Saved entries:
------------------------------------------------

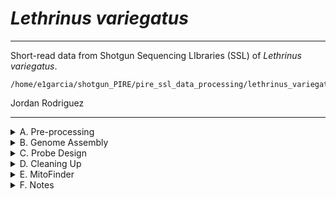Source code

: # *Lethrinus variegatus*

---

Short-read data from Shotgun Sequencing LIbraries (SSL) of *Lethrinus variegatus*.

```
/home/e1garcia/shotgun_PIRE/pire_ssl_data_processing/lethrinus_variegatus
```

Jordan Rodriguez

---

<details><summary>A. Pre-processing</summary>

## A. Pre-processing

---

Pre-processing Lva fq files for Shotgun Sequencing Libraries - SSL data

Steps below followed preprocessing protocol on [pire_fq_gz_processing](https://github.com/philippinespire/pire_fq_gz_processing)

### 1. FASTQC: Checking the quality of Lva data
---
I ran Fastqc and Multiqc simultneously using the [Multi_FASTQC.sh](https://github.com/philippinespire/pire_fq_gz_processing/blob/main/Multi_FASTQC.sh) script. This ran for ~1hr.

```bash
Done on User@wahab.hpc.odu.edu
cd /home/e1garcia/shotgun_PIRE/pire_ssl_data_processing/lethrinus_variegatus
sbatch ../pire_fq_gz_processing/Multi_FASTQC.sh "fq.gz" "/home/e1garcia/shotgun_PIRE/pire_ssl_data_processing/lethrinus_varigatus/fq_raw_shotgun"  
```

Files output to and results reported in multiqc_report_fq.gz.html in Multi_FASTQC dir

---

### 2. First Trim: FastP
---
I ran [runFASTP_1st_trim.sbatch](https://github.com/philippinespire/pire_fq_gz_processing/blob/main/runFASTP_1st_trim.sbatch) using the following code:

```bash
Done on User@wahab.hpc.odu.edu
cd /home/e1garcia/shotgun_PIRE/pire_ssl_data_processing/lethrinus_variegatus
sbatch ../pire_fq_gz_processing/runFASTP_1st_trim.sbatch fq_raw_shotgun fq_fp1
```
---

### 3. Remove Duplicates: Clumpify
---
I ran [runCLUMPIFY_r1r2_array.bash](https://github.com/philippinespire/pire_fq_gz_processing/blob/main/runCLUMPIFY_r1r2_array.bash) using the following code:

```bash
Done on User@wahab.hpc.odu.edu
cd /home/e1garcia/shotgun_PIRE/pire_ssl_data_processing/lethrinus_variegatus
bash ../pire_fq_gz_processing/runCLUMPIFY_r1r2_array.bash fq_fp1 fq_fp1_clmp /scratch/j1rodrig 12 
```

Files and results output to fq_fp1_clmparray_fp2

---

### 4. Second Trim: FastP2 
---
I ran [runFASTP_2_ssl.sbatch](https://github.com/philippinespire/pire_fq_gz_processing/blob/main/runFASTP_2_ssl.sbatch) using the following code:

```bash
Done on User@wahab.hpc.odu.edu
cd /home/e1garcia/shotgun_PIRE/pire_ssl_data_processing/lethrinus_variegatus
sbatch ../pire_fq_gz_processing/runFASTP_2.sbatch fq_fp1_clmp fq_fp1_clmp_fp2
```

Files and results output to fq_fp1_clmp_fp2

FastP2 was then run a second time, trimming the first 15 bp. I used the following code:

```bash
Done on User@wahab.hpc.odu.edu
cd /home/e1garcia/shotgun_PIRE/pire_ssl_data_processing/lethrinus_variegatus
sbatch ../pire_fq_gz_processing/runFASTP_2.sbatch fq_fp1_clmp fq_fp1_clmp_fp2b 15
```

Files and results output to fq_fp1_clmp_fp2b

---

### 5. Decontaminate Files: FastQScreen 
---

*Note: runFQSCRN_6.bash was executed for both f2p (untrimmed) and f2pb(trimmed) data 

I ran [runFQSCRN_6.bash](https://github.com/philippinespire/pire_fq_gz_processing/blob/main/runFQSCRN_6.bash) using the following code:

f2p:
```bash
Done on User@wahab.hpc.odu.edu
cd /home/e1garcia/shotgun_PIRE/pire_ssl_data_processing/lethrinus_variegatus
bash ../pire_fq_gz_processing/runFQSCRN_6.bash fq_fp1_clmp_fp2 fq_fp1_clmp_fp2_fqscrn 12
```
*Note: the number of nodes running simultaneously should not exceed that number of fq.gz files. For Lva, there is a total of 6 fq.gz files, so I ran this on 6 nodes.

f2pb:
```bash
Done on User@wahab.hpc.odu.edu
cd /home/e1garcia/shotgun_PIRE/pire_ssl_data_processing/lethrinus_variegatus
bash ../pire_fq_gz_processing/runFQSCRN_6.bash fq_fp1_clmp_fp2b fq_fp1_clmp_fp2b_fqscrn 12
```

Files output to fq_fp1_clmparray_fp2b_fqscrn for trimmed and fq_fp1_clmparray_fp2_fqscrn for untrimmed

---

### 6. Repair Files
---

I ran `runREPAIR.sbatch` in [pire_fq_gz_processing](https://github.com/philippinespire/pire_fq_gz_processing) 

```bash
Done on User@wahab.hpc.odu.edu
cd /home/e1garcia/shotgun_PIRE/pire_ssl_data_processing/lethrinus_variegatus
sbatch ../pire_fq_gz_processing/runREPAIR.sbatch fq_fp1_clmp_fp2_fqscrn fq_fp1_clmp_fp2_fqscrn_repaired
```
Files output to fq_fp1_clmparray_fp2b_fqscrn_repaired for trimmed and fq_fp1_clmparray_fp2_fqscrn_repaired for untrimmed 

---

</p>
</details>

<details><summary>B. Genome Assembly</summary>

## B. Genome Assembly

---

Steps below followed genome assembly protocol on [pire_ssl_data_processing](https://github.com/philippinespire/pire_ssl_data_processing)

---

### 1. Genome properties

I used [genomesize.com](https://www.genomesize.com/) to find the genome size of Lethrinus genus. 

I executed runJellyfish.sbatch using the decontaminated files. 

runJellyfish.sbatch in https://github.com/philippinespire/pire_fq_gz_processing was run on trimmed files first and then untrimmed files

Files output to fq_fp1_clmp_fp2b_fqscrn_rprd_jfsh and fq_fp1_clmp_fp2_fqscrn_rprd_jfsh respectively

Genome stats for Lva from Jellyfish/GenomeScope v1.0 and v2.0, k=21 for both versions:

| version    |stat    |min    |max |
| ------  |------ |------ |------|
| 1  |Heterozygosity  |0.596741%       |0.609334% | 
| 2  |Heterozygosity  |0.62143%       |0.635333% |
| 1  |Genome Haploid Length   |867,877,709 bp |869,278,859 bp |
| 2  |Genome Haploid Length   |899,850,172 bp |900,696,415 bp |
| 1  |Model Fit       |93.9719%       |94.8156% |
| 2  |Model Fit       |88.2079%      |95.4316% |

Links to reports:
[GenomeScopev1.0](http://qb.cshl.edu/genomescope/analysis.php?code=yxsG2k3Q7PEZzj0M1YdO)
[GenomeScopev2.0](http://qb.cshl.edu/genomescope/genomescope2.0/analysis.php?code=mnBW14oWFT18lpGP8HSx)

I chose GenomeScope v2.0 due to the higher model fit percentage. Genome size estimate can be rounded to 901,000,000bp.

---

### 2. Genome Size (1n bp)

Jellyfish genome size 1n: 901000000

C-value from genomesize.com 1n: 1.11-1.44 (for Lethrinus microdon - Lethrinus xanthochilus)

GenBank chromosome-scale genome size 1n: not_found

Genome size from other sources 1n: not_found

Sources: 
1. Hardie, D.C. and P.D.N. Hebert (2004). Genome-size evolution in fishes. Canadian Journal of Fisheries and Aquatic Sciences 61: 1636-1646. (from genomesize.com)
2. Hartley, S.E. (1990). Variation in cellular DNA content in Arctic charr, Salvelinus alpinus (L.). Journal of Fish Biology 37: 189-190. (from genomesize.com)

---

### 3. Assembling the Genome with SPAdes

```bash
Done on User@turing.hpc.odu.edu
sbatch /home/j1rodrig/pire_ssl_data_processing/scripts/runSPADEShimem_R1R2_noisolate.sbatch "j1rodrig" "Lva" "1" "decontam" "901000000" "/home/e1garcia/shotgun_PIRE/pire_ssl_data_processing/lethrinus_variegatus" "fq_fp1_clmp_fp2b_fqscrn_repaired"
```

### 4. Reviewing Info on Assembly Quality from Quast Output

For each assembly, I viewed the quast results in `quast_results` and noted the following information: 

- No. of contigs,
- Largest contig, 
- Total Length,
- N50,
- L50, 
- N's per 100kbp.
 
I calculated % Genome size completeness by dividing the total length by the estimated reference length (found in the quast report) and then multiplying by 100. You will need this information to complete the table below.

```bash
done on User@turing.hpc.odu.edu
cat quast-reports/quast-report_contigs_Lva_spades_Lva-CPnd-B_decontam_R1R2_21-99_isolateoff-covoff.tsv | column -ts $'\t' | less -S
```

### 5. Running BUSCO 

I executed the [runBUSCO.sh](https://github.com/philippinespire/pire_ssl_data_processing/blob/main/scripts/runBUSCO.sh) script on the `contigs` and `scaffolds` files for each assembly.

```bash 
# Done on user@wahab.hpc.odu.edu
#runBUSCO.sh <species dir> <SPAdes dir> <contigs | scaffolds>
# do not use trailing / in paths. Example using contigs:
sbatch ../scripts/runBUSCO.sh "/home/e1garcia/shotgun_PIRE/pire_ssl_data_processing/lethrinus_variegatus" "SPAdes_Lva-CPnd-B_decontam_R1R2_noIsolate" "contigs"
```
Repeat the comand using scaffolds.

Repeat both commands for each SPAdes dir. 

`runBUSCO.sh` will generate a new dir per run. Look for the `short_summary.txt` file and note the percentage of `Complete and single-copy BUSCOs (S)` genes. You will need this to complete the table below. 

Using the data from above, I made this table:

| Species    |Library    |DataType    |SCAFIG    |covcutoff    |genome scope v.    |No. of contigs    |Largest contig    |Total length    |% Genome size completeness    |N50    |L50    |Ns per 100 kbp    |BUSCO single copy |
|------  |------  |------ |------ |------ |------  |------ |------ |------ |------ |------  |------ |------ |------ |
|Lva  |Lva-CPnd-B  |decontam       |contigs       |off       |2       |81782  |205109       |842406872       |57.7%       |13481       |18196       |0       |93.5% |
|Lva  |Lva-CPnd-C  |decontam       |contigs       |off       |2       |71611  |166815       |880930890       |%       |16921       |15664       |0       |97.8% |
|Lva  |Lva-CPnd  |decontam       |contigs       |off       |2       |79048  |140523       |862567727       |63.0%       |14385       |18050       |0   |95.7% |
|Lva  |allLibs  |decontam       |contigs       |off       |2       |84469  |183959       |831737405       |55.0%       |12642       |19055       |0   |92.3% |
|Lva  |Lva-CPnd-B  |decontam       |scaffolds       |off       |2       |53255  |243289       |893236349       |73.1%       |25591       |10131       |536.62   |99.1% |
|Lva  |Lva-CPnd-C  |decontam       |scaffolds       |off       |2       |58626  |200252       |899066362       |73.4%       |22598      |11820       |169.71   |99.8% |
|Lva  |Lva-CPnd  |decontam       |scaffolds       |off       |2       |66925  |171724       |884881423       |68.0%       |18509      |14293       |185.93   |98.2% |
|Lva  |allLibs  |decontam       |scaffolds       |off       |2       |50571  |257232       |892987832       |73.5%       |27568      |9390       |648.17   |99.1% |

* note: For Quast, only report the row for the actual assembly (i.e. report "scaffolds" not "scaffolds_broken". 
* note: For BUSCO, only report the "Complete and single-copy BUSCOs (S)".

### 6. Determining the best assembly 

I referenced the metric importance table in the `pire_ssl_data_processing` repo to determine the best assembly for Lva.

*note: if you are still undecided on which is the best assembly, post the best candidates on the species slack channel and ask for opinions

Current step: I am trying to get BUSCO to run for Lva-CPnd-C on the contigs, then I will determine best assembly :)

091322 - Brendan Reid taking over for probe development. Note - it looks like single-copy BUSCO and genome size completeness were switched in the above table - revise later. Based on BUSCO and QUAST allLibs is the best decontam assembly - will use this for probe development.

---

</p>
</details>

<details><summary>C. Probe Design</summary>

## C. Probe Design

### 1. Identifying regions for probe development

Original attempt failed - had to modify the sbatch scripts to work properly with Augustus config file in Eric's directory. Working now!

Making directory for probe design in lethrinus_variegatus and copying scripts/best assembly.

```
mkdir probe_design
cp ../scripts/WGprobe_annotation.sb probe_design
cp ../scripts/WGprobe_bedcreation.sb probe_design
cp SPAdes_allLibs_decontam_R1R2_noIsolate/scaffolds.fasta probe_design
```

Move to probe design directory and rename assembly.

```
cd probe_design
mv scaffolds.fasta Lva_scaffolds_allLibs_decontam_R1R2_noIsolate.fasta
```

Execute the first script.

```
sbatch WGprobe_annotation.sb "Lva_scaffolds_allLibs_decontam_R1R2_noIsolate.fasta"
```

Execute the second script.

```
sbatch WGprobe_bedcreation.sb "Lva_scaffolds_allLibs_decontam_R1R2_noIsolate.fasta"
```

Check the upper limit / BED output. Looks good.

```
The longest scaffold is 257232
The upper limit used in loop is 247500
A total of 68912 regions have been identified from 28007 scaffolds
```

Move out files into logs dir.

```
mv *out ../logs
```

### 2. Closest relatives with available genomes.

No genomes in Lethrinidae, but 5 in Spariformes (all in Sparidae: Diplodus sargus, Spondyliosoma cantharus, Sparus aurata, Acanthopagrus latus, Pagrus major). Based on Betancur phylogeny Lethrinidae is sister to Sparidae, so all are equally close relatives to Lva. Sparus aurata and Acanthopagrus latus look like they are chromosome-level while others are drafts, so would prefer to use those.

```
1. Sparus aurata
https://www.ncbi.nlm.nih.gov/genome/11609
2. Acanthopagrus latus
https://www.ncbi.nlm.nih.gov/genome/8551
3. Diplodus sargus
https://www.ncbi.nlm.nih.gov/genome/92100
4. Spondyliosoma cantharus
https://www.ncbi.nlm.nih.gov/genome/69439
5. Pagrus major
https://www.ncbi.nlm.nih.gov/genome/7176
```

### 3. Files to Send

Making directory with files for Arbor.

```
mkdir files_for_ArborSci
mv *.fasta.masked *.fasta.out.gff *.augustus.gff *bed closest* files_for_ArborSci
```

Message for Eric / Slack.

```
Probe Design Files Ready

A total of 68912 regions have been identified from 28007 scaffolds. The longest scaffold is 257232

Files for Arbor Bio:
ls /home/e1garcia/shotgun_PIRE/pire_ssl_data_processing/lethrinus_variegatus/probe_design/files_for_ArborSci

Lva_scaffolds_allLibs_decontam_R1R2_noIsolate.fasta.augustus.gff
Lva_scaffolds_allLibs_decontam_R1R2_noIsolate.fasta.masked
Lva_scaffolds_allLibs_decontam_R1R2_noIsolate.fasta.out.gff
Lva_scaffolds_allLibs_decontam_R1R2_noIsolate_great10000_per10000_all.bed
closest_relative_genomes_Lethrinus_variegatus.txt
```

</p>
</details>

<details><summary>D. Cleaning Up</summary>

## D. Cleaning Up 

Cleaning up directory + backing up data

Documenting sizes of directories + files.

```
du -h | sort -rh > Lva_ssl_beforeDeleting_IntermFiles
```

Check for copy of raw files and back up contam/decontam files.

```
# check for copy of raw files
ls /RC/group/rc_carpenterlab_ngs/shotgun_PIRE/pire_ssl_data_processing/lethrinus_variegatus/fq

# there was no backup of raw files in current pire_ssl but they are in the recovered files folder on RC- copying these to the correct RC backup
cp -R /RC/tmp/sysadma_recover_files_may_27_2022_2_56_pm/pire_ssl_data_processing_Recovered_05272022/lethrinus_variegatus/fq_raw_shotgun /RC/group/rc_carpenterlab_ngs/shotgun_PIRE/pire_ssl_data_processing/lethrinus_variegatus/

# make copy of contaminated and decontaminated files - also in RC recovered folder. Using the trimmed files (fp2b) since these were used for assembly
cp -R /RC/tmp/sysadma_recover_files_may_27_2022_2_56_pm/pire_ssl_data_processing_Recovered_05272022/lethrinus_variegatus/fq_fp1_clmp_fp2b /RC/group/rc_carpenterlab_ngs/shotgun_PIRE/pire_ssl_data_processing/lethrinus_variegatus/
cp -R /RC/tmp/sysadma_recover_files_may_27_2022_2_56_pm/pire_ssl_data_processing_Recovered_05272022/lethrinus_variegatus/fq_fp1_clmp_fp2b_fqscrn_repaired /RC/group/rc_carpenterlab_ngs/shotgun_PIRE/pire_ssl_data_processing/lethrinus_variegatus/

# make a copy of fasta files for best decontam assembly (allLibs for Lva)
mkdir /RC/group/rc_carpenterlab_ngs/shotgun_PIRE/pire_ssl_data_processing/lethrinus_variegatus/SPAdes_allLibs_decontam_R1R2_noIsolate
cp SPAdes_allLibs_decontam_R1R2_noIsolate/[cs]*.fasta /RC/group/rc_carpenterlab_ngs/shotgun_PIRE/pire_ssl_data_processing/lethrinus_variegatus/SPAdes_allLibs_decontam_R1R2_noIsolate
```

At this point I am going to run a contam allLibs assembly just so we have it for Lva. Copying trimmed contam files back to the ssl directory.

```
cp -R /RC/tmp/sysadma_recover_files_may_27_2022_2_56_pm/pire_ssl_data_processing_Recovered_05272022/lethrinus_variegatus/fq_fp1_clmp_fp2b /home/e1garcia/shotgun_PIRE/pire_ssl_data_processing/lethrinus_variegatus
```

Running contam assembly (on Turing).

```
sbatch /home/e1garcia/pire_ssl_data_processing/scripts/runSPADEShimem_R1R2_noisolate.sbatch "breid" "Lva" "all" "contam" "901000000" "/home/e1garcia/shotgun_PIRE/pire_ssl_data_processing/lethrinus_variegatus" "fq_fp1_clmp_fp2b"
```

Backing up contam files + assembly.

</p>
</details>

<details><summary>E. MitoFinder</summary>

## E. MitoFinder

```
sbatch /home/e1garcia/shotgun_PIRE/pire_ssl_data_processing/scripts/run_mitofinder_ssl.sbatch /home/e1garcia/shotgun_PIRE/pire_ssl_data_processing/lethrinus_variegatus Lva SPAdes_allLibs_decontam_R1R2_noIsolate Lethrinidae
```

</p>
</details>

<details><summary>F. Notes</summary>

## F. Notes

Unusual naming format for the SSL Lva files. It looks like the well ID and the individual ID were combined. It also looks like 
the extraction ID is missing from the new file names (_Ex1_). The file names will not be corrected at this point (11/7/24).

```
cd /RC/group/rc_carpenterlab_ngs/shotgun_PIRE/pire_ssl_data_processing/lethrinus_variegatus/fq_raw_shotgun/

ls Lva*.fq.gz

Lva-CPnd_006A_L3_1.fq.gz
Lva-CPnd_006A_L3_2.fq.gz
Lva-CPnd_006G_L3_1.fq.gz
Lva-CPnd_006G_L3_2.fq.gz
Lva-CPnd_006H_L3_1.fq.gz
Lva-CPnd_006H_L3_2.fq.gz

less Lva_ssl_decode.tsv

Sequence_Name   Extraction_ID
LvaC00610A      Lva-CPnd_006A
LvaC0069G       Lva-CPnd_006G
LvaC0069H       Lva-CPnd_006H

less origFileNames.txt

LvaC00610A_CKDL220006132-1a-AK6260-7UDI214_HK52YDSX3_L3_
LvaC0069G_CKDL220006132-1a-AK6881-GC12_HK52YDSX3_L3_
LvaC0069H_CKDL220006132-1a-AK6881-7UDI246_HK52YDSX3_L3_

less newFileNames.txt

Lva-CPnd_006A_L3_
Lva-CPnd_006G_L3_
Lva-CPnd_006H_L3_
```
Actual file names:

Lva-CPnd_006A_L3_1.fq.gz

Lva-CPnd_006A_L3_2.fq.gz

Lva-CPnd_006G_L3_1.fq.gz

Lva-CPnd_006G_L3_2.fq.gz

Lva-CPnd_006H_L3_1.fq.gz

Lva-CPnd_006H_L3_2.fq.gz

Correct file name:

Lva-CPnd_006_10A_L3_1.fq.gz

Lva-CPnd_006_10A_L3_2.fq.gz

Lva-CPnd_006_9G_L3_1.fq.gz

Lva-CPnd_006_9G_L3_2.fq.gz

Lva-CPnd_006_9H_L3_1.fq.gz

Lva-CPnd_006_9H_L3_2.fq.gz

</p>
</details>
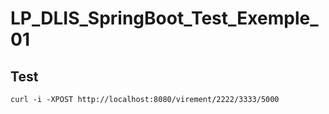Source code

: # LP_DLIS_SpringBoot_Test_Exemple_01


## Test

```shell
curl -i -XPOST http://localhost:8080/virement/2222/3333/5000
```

------------------------------------------------

Retype the entries above exactly. Stop after the line containing "Steps below followed preprocessing", and omit the pictures.

TASK RESPONSE:
Source code

: # *Lethrinus variegatus*

---

Short-read data from Shotgun Sequencing LIbraries (SSL) of *Lethrinus variegatus*.

```
/home/e1garcia/shotgun_PIRE/pire_ssl_data_processing/lethrinus_variegatus
```

Jordan Rodriguez

---

<details><summary>A. Pre-processing</summary>

## A. Pre-processing

---

Pre-processing Lva fq files for Shotgun Sequencing Libraries - SSL data

Steps below followed preprocessing protocol on [pire_fq_gz_processing](https://github.com/philippinespire/pire_fq_gz_processing)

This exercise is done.